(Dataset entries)

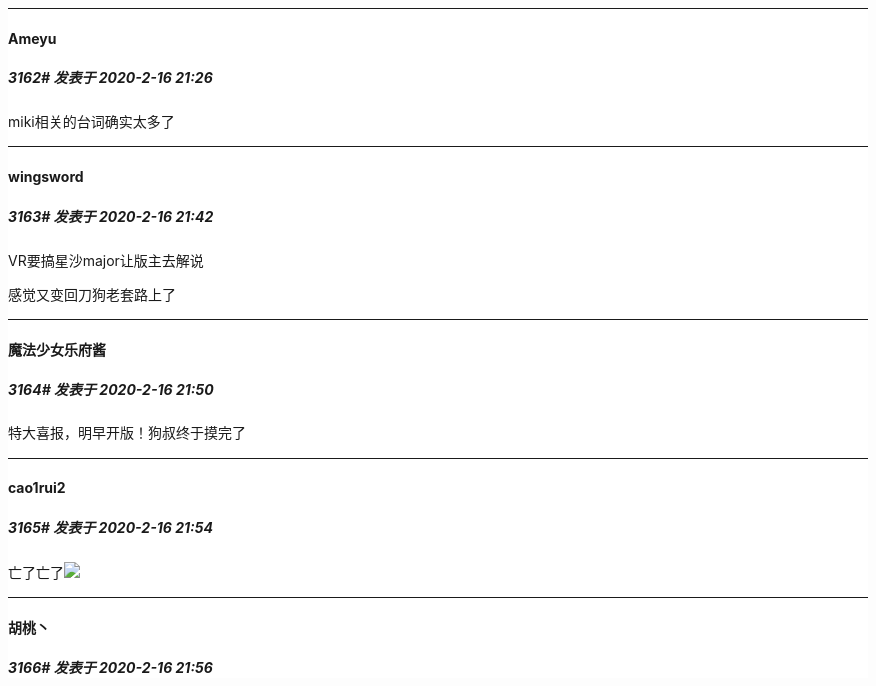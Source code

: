 
-----

####  Ameyu  
##### 3162#       发表于 2020-2-16 21:26




miki相关的台词确实太多了







-----

####  wingsword  
##### 3163#       发表于 2020-2-16 21:42




VR要搞星沙major让版主去解说

感觉又变回刀狗老套路上了







-----

####  魔法少女乐府酱  
##### 3164#       发表于 2020-2-16 21:50




特大喜报，明早开版！狗叔终于摸完了







-----

####  cao1rui2  
##### 3165#       发表于 2020-2-16 21:54




亡了亡了<img src="https://static.saraba1st.com/image/smiley/face2017/067.png" referrerpolicy="no-referrer">







-----

####  胡桃丶  
##### 3166#       发表于 2020-2-16 21:56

DIRECTIONS FOR THIS TASK> The reply should hold the lines from the top of the records through the line containing "发表于 2020-2-16 21:54", reproduced exactly, and no pictures.

RESPONSE TO THIS EXERCISE>
Source code

: 
-----

####  Ameyu  
##### 3162#       发表于 2020-2-16 21:26




miki相关的台词确实太多了







-----

####  wingsword  
##### 3163#       发表于 2020-2-16 21:42




VR要搞星沙major让版主去解说

感觉又变回刀狗老套路上了







-----

####  魔法少女乐府酱  
##### 3164#       发表于 2020-2-16 21:50




特大喜报，明早开版！狗叔终于摸完了







-----

####  cao1rui2  
##### 3165#       发表于 2020-2-16 21:54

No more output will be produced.